Il existe une discipline appelée urbex (abréviation d’Exploration urbaine). Il s’agit d’une activité qui consiste à visiter des endroits souvent abandonnés, cachés ou difficiles d’accès. La plupart du temps, les urbexers pénètrent les lieux ciblés en toute illégalité. Dernièrement, deux adeptes de cette discipline ont filmé illégalement dans la zone interdite de Fukushima. Les deux hommes ont réussi à enregistrer des images saisissantes.

Fukushima n’est plus qu’une ruine depuis la catastrophe qui a eu lieu le 11 mars 2011. Pour rappel, ce jour-là, le Japon a été frappé d’un violent séisme (magnitude 9) suivi d’un tsunami. Le système de refroidissement de la centrale nucléaire n’a pas résisté, ce qui a provoqué la fusion de trois des six réacteurs. Le périmètre a été immédiatement évacué.

Fukushima

Depuis six ans, la nature a repris ses droits sur les lieux. Quelques habitants ont choisi de ne pas quitter la zone. Néanmoins, celle-ci est toujours dangereusement radioactive.

Pour une prise de conscience

L’un des effrontés est d’origine néerlandaise, il s’appelle Bob Thissen. L’autre est Belge, son nom est Frederik Sempens. Ils ont outrepassé la loi qui interdit l’accès à la zone tout en ayant conscience du risque d’irradiation.

Leur motivation était de sensibiliser l’humanité sur les dangers du nucléaire.

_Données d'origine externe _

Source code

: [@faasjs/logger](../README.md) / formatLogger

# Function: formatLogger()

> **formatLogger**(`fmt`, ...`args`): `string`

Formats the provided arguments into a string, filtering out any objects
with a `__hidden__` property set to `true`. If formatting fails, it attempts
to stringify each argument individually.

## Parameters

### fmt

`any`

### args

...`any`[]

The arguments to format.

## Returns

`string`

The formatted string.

Les deux aventuriers ont auparavant déjà tenté de pénétrer la zone d’exclusion pour réaliser le reportage, mais sans succès. Cette fois-ci, ils sont allés jusqu’à publier la vidéo sur YouTube.

Bob Thissen et Frederik Sempens étaient prêts à s’introduire dans cette zone dangereuse pour défendre la cause : « On aimerait que l’être humain prenne conscience du danger après un événement aussi tragique, mais malheureusement ce n’est pas toujours le cas ».

Un endroit incomparable

Dans la vidéo, le temps semble s’effriter. Il y a une séquence qui montre une école où dans les salles de classe, des cahiers sont restés étalés sur les pupitres. Des cartables sont encore accrochés aux portemanteaux.

Le binôme s’est muni d’un compteur Geiger. « Celui-ci oscillait généralement entre 2 et 5 millisieverts (unité mesurant la dose de rayonnement radioactif, ndlr). À certains endroits, cela grimpait jusqu’à 400 », a relaté Bob Thissen à HLN. A noter que la radioactivité devient cancérogène au-delà de cent. « C’est en effet risqué, mais nous voulions prendre ces images. Il n’y a aucun endroit sur terre que l’on peut comparer à Fukushima », a-t-il ajouté.